Once *pub*, as a package manager, was built and shipped, there were
various opinions on whether it or another tool should play a build/asset
system role, and the current implementation of pub does via "pub serve",
"pub build", and asset transformers (commonly called "transformers").
The reason we chose to bake the build system into pub is a little obscure,
but I think it was based on a reasonable goal. The idea was this: Let's say
you're using some groovy widget package called, uh, "dootstrap". It exposes
a CSS file that your app can use. This is a bread-and-butter use case for a
package manager like pub: You depend on the dootstrap package, and then you
reference the CSS file using some path that the package manager sets up for
you.

The use case we wanted to support was, *that CSS file might actually be
generated by a build step*. The maintainers of dootstrap could actually
author it as a SASS <http://sass-lang.com/> file and then build the CSS
from that. To you, as a *user* of dootstrap/widgets.css, that's purely an
implementation detail. All you care is that the CSS is made available to
you *somehow*.

OK, so the easy solution is to have the dootstrap maintainers just rebuild
the CSS file and check it into the package. In other words, the build step
is run at maintainer-time before the package is shipped. That generally
works OK, but consider a more complex use case:

Let's you're working on an application called my_rad_game. It uses some
third-party 3D models (of goats — your game is about goats) from a package
called goat_models. Those models are loaded and rendered by a 3D engine
your game uses called engine_3d. So the goat_models packages needs to
expose these models as files in a form that the engine can read and load at
runtime. Again, the maintainers of goat_models could run the build step to
generate those model files and add them the goat_models package before
publishing it.

Here's where it gets tricky. Different versions of engine_3d may change the
model format. Maybe engine_3d version 2.0.0 starts compressing floating
point values or something. If the maintainers of goat_models ran an old
version of engine_3d's model builder and I'm using a new version of
engine_3d, then it won't be able to load the old models. I really need to
ensure that the *same* version of engine_3d is used to build the models and
the load them at runtime.

This is even harder because goat_models — like any good package — wants to
support a range of versions of engine_3d. If it has to contain the
pre-built models, that may lock it down to an artificially narrow range of
versions and make it harder for users to consume the package.

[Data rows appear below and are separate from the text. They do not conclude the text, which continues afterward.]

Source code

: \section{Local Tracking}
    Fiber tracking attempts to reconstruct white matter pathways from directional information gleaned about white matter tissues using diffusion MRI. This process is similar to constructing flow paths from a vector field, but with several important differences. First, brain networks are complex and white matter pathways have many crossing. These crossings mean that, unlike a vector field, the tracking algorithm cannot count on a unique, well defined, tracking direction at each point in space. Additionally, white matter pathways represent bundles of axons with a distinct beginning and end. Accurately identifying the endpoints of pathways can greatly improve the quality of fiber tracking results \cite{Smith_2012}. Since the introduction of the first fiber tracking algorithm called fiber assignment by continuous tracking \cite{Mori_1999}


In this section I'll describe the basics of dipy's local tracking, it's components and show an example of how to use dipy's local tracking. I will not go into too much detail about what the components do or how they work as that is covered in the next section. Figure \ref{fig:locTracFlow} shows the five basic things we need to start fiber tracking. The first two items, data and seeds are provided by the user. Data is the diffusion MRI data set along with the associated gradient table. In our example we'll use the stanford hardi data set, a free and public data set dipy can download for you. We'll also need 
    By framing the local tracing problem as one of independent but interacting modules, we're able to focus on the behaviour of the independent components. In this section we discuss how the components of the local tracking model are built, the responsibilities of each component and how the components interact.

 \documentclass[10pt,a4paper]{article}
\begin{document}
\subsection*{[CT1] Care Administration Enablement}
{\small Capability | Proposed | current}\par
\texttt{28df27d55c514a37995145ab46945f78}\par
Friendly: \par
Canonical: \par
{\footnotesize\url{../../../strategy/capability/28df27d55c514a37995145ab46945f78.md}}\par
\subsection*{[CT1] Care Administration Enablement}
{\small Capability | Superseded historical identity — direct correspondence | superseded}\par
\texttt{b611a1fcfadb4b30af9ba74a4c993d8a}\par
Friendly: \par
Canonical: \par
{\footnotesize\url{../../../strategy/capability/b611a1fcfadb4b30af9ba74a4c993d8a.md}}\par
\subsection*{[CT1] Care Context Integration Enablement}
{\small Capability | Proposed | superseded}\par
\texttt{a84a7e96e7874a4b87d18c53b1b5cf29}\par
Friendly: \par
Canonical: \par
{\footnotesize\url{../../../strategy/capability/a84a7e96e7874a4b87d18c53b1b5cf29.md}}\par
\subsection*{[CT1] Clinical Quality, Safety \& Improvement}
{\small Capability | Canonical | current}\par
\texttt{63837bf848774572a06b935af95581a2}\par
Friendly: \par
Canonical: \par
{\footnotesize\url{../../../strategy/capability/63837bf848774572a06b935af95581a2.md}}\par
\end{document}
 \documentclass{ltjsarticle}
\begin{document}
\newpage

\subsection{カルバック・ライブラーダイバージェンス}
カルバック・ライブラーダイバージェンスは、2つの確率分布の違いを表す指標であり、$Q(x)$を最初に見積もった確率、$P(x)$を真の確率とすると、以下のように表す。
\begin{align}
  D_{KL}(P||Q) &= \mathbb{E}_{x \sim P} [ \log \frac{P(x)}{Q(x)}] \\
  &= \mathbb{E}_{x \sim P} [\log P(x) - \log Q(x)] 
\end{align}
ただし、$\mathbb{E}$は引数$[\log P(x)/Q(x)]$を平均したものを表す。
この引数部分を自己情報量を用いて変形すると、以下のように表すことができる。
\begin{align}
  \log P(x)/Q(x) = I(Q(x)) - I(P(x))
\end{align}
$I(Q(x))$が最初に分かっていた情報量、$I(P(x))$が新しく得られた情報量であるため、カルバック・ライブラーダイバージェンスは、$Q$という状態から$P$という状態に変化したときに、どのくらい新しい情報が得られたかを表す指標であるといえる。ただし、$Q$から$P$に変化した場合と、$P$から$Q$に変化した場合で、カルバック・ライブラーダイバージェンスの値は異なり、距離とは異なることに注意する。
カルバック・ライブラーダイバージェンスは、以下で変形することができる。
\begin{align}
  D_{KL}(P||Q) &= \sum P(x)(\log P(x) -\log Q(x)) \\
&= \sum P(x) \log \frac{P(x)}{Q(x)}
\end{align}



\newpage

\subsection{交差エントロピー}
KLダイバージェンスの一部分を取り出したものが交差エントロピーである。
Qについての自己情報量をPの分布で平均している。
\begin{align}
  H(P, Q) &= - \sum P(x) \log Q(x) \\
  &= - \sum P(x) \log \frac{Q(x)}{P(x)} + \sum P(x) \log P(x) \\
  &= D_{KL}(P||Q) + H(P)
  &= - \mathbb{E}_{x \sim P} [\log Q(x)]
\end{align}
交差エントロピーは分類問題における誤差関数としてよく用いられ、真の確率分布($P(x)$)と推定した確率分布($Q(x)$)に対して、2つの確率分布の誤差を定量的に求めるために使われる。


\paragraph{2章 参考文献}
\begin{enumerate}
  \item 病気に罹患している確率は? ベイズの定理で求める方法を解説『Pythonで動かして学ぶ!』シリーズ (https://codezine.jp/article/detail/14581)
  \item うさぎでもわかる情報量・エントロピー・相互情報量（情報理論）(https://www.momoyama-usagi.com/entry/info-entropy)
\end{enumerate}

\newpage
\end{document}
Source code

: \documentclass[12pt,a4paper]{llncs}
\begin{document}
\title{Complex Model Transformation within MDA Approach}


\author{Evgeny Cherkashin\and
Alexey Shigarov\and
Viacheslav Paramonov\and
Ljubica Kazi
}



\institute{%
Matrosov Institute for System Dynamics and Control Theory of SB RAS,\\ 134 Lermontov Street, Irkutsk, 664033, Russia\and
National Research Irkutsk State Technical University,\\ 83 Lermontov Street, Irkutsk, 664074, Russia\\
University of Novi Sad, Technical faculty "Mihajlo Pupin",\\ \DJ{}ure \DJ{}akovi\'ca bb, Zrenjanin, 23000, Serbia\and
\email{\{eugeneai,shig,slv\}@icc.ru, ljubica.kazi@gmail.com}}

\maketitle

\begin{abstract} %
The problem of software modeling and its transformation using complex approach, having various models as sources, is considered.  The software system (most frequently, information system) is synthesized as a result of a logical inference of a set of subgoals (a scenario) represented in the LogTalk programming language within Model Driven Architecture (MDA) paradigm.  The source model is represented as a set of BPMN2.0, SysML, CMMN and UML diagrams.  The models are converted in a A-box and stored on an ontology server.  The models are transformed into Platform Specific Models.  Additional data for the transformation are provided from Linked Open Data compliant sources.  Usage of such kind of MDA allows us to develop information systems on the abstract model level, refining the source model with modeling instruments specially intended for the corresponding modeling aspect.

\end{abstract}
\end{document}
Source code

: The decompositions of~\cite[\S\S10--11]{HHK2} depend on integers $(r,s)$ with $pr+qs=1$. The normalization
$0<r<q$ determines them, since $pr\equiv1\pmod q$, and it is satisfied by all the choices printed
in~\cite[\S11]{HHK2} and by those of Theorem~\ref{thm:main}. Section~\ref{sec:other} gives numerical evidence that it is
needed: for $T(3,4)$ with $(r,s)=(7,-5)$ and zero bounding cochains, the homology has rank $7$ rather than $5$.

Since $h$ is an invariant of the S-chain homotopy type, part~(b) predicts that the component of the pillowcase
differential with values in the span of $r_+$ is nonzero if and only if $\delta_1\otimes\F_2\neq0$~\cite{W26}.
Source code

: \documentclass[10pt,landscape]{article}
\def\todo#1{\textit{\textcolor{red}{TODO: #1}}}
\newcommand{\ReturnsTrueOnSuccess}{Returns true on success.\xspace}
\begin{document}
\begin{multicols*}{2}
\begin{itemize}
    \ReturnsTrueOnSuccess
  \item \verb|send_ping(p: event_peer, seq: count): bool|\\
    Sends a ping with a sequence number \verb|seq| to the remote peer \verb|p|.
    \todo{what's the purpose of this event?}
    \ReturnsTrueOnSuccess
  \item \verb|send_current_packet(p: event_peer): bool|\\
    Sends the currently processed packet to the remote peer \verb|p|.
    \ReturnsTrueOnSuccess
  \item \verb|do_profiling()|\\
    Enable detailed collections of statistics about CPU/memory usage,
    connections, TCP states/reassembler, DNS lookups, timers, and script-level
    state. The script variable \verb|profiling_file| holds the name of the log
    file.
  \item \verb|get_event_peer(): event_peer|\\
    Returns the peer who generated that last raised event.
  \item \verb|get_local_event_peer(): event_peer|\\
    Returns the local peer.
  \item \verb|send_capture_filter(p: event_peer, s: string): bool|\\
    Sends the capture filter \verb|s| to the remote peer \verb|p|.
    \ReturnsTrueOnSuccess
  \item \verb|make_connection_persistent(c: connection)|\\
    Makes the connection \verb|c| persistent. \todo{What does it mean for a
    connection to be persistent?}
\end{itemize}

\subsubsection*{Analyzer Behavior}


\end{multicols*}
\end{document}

So, our idea was that we would delay the build step until *after* pub has
resolved all of your dependencies. Then it would run any build steps right
then, using the exact versions of the dependencies that your application
itself uses. That way, you're guaranteed to have your build steps and your
runtime use of the resulting assets in sync with each other.

Since that needed to happen after dependency resolution had happened, we
felt it made sense to make it part of the package manager.

(In retrospect, a separate build system that runs *after* pub also works.)
Post by Matan Lurey
This worked well enough for small/medium-ish size projects, but broke down
quite a bit once your project(s) got larger - designed to be an in-memory
monolithic transformation system, not a scaleable, modular build system.
Pub build/serve is in-memory (and its one of the design choices we knew was
risky at the time), but it's not monolithic. It actually has a pretty smart
dependency graph system internally and knows exactly which transformations
need to be re-run when a source file has changed.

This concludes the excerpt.